§ Exercise goal: On how many lines of the data below does the word "left" appear? Reply with the number only.

§ Study material:

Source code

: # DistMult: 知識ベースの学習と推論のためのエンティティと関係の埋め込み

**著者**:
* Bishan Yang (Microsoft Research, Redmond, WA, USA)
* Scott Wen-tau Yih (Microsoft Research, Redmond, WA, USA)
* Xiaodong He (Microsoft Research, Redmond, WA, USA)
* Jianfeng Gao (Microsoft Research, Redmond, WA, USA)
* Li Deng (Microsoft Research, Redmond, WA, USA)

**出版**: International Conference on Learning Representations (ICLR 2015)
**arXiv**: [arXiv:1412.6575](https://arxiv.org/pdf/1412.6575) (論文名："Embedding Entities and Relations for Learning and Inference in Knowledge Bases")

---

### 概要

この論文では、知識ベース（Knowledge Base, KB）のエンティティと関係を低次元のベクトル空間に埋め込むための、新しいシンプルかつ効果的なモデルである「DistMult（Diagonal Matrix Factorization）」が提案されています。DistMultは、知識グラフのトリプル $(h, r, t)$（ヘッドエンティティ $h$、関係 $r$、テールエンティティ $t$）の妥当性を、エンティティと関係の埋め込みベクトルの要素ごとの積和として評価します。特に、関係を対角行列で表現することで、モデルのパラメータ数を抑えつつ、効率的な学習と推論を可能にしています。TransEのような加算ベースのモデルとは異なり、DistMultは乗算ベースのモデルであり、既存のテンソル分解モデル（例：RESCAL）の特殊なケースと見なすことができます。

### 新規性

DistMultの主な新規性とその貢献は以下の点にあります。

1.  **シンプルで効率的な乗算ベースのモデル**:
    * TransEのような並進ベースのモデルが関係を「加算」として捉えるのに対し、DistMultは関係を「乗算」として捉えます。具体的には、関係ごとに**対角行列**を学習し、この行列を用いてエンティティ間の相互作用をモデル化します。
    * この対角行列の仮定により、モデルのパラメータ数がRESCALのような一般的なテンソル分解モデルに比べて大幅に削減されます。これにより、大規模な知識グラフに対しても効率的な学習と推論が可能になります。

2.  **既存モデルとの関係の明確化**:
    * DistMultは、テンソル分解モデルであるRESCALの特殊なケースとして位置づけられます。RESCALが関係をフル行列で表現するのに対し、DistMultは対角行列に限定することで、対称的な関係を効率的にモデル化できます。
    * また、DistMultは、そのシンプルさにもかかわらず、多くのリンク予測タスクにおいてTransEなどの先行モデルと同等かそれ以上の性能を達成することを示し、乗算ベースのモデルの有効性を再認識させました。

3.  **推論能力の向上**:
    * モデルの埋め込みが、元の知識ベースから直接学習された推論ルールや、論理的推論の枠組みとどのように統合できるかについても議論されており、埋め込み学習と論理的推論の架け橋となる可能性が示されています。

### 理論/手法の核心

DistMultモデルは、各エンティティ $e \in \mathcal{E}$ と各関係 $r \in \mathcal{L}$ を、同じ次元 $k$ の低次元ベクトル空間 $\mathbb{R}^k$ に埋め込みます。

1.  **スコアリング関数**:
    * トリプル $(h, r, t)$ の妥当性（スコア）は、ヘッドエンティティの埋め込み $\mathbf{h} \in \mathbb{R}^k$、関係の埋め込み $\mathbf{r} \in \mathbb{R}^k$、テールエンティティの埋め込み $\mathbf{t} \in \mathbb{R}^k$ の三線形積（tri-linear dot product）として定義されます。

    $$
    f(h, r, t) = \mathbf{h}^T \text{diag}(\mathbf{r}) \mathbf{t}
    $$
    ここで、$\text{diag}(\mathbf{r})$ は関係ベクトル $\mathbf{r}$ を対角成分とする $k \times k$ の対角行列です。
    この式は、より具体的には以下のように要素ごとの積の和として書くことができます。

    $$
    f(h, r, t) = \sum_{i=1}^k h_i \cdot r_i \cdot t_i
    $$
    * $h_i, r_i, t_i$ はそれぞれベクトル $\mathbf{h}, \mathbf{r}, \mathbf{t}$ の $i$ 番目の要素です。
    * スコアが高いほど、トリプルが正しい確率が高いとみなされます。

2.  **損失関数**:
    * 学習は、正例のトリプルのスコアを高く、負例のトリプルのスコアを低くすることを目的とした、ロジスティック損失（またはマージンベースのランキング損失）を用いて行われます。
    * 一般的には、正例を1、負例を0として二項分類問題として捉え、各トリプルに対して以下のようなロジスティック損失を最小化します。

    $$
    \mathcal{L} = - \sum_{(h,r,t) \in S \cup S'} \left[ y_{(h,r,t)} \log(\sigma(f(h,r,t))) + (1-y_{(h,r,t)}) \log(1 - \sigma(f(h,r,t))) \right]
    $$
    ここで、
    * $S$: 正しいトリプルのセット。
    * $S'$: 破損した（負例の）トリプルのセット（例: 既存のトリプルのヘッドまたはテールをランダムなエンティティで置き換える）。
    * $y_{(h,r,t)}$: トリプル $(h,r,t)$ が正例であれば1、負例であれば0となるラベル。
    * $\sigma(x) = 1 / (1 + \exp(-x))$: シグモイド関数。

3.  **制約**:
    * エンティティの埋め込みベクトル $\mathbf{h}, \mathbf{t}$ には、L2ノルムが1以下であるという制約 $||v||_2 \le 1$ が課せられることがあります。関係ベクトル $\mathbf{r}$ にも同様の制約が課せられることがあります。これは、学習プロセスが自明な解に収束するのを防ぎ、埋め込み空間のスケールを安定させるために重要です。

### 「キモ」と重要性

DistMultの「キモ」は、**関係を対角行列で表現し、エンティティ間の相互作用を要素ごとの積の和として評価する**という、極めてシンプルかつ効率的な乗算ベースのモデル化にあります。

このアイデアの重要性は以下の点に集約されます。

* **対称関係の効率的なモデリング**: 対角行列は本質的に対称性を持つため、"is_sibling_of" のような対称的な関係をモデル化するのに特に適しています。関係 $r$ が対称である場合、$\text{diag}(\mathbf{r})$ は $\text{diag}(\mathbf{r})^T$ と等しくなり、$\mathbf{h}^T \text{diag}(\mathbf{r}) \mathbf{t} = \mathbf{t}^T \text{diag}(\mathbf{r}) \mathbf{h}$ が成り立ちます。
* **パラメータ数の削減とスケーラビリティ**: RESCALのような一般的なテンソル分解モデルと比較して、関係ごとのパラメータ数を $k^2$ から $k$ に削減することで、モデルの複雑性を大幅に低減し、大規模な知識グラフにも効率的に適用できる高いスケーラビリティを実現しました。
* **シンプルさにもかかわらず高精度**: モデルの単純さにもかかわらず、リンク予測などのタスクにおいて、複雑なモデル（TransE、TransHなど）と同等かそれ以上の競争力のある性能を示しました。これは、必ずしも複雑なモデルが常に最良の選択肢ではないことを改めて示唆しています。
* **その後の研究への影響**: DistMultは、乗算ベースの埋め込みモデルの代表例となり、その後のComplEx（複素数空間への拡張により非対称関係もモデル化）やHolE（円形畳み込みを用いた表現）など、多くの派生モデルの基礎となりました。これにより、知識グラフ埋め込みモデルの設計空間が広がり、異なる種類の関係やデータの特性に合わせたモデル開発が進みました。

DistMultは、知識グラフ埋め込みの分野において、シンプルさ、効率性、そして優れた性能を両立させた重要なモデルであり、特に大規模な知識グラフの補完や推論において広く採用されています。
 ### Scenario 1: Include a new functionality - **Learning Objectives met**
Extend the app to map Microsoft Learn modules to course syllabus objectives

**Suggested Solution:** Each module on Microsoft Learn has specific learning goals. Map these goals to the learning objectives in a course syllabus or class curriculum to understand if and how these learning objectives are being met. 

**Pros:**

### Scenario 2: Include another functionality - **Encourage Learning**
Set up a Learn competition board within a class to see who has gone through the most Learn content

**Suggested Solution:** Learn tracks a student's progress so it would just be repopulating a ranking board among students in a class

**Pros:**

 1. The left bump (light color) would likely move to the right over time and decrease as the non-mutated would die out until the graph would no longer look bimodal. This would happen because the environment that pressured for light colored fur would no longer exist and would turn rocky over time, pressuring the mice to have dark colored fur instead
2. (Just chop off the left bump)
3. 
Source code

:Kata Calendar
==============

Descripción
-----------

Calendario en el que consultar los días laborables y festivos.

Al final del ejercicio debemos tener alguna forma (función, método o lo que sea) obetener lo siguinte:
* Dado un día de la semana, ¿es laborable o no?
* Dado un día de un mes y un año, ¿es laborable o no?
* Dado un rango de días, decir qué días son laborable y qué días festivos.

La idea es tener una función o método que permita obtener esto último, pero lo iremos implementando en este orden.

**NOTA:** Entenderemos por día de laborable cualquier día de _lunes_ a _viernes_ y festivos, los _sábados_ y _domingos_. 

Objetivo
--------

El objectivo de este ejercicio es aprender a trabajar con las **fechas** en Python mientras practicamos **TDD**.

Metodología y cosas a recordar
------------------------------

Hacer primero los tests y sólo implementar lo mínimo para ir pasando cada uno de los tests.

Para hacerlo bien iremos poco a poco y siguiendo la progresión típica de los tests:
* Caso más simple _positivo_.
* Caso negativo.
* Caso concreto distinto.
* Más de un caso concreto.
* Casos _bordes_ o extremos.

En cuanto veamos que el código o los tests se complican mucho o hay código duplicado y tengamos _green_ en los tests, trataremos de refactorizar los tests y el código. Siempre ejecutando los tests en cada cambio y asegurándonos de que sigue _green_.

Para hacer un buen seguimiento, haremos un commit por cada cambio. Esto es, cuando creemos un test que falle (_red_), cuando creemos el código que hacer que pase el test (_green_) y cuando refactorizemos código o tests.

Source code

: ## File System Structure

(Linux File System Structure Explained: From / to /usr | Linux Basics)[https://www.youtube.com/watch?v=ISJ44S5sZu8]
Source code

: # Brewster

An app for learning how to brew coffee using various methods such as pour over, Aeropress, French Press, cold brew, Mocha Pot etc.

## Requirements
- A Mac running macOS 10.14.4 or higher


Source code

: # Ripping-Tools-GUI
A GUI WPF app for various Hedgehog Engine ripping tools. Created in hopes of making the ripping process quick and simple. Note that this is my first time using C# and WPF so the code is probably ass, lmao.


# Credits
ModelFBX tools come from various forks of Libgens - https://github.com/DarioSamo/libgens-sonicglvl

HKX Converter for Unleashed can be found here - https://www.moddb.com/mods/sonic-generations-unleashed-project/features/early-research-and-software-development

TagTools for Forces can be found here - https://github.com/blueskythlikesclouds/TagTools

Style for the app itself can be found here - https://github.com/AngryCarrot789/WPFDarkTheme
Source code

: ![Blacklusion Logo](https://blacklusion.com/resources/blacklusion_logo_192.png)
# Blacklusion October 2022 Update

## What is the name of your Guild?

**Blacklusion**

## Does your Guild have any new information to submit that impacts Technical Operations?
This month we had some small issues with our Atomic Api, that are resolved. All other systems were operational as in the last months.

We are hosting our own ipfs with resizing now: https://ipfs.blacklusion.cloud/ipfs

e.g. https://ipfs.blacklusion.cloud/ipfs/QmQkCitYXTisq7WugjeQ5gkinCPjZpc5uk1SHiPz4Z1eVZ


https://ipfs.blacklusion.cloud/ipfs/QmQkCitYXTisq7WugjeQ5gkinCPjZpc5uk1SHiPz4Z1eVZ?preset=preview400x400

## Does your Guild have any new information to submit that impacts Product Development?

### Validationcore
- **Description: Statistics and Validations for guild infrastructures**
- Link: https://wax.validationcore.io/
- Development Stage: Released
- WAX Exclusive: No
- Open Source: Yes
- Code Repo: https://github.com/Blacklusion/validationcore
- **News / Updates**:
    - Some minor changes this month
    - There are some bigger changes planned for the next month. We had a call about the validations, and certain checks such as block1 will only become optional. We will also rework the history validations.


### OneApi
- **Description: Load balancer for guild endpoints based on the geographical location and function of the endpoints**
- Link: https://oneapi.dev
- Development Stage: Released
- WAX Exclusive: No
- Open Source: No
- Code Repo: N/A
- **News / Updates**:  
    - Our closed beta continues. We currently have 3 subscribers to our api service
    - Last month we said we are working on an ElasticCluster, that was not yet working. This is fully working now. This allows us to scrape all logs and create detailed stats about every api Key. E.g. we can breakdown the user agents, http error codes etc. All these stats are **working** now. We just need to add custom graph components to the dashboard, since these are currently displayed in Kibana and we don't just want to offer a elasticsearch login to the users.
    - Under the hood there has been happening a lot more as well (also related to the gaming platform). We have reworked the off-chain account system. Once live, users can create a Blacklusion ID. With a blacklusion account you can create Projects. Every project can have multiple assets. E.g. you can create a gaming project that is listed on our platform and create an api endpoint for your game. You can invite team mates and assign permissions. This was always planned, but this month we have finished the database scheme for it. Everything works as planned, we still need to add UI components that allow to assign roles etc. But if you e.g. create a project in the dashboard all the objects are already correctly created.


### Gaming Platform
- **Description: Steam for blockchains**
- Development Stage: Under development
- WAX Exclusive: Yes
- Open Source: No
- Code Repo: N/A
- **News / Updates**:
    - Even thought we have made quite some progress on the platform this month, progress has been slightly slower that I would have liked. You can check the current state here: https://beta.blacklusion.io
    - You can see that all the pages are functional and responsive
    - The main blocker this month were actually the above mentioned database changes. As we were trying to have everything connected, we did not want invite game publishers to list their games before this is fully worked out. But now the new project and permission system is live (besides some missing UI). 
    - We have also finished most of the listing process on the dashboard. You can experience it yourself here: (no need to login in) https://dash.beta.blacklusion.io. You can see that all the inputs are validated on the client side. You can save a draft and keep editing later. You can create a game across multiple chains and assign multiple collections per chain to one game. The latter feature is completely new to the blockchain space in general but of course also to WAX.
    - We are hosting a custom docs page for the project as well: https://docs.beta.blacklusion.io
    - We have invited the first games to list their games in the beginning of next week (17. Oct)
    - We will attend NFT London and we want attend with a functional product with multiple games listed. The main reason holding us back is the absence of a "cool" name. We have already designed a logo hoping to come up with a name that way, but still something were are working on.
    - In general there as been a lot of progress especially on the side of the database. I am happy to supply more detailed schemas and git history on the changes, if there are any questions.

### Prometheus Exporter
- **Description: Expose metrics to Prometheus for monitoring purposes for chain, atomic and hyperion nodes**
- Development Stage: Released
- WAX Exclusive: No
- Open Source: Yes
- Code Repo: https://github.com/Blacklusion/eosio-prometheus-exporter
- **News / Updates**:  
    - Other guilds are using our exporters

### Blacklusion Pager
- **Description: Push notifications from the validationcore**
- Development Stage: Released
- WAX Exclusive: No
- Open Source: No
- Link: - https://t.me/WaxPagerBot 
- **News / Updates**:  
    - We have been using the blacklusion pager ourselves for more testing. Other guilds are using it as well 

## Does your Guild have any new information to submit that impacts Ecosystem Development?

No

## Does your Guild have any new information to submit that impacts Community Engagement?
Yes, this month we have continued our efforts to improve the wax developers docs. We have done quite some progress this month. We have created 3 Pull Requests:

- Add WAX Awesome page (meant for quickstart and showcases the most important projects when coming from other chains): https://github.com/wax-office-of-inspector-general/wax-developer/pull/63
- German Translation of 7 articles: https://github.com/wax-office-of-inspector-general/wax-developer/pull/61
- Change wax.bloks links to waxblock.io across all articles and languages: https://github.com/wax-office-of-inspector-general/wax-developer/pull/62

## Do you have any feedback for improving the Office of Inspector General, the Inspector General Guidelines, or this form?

§ Problem solution: 3